== Goal of the exercise ==
Would you output the entries below only from the line containing "- [Machine Learning -英文](https://class.coursera.org/ml-005)" through the line containing "Pieter Abbeel (2013)", exactly as they stand and with both ends included?

== Data section ==
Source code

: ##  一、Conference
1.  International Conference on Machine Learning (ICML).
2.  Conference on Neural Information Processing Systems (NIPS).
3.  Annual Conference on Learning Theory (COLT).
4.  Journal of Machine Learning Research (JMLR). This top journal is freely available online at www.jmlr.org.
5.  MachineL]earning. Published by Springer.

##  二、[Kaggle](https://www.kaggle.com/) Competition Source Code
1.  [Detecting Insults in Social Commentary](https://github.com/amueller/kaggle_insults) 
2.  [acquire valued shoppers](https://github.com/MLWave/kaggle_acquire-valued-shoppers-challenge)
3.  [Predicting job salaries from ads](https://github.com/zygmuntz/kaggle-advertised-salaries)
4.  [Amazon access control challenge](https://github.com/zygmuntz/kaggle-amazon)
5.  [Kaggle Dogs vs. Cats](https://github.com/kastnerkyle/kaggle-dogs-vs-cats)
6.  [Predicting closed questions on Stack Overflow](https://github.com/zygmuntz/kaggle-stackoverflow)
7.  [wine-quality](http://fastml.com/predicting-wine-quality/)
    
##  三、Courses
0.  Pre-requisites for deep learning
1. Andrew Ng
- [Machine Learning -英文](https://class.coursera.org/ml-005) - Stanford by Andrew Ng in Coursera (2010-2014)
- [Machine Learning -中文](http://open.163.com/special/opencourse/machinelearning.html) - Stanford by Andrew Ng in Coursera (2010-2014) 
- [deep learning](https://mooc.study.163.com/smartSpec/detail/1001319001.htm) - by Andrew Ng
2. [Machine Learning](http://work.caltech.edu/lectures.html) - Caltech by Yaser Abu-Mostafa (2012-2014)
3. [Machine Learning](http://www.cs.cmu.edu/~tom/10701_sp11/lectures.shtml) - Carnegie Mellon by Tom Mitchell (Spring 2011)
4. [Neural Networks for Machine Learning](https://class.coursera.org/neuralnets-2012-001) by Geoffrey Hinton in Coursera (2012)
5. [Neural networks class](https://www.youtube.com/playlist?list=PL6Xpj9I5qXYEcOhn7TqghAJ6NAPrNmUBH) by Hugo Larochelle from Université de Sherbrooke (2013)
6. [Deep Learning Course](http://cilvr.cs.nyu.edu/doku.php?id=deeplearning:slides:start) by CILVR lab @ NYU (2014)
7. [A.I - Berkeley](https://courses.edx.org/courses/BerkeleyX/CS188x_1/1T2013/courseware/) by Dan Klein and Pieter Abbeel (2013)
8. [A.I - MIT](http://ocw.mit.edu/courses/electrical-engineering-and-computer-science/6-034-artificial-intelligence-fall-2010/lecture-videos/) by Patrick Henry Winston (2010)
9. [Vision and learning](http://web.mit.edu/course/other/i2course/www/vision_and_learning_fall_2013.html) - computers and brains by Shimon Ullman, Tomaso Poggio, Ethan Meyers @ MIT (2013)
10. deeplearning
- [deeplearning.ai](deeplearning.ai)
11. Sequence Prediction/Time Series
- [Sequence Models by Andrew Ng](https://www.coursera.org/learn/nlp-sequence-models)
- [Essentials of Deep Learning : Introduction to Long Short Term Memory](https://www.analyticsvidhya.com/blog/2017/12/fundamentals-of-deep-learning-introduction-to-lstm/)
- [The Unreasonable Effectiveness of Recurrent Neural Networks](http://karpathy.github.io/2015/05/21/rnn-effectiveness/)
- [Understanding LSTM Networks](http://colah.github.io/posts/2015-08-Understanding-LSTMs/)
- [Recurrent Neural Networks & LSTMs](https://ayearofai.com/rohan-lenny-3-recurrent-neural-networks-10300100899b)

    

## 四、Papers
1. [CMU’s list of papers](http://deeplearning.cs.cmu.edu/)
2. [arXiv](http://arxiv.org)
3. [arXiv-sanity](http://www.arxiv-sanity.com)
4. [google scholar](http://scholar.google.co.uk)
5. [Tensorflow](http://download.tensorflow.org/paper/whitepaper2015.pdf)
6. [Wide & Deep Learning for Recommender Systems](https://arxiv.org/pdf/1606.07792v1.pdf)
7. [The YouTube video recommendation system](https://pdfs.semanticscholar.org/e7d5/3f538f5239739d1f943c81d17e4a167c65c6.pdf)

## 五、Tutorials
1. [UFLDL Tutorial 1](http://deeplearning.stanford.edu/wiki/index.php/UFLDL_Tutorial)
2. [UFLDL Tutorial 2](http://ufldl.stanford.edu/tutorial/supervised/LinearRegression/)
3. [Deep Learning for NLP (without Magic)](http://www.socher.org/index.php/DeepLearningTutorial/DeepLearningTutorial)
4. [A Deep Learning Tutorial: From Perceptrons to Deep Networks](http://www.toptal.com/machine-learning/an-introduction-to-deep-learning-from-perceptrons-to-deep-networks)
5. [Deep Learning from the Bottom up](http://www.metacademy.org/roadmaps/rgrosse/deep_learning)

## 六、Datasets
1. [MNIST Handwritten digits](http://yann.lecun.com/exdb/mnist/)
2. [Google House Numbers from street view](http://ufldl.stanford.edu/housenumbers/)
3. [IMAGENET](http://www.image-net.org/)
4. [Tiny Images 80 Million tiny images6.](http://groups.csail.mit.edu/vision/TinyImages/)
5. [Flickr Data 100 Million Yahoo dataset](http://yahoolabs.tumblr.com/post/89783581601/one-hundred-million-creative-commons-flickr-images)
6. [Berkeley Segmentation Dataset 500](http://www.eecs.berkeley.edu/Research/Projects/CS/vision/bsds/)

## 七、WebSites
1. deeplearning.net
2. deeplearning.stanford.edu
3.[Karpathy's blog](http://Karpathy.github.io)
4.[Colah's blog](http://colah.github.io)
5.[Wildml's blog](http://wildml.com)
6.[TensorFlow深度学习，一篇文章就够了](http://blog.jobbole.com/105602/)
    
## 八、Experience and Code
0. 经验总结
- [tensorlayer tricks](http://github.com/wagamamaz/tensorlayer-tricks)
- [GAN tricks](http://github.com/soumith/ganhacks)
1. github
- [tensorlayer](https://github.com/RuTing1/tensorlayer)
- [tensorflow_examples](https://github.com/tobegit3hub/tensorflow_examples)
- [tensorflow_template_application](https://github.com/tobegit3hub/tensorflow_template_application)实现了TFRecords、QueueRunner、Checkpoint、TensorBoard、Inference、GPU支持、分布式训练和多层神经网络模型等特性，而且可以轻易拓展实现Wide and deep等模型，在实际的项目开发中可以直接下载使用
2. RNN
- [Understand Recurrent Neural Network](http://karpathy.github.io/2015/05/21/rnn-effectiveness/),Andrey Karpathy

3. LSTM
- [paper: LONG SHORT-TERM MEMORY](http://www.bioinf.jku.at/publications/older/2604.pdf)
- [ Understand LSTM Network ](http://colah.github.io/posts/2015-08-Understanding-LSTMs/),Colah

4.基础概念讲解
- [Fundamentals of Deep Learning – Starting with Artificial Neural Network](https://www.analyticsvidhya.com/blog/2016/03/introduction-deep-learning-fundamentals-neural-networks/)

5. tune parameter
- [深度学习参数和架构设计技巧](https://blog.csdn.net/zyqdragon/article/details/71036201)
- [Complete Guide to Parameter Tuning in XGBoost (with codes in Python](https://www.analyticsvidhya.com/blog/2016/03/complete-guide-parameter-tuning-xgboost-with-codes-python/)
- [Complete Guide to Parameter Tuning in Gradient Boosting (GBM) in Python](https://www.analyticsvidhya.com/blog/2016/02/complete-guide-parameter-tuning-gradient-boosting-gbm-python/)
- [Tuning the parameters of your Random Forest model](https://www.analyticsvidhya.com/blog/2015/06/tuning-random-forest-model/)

== Solved problem ==
- [Machine Learning -英文](https://class.coursera.org/ml-005) - Stanford by Andrew Ng in Coursera (2010-2014)
- [Machine Learning -中文](http://open.163.com/special/opencourse/machinelearning.html) - Stanford by Andrew Ng in Coursera (2010-2014) 
- [deep learning](https://mooc.study.163.com/smartSpec/detail/1001319001.htm) - by Andrew Ng
2. [Machine Learning](http://work.caltech.edu/lectures.html) - Caltech by Yaser Abu-Mostafa (2012-2014)
3. [Machine Learning](http://www.cs.cmu.edu/~tom/10701_sp11/lectures.shtml) - Carnegie Mellon by Tom Mitchell (Spring 2011)
4. [Neural Networks for Machine Learning](https://class.coursera.org/neuralnets-2012-001) by Geoffrey Hinton in Coursera (2012)
5. [Neural networks class](https://www.youtube.com/playlist?list=PL6Xpj9I5qXYEcOhn7TqghAJ6NAPrNmUBH) by Hugo Larochelle from Université de Sherbrooke (2013)
6. [Deep Learning Course](http://cilvr.cs.nyu.edu/doku.php?id=deeplearning:slides:start) by CILVR lab @ NYU (2014)
7. [A.I - Berkeley](https://courses.edx.org/courses/BerkeleyX/CS188x_1/1T2013/courseware/) by Dan Klein and Pieter Abbeel (2013)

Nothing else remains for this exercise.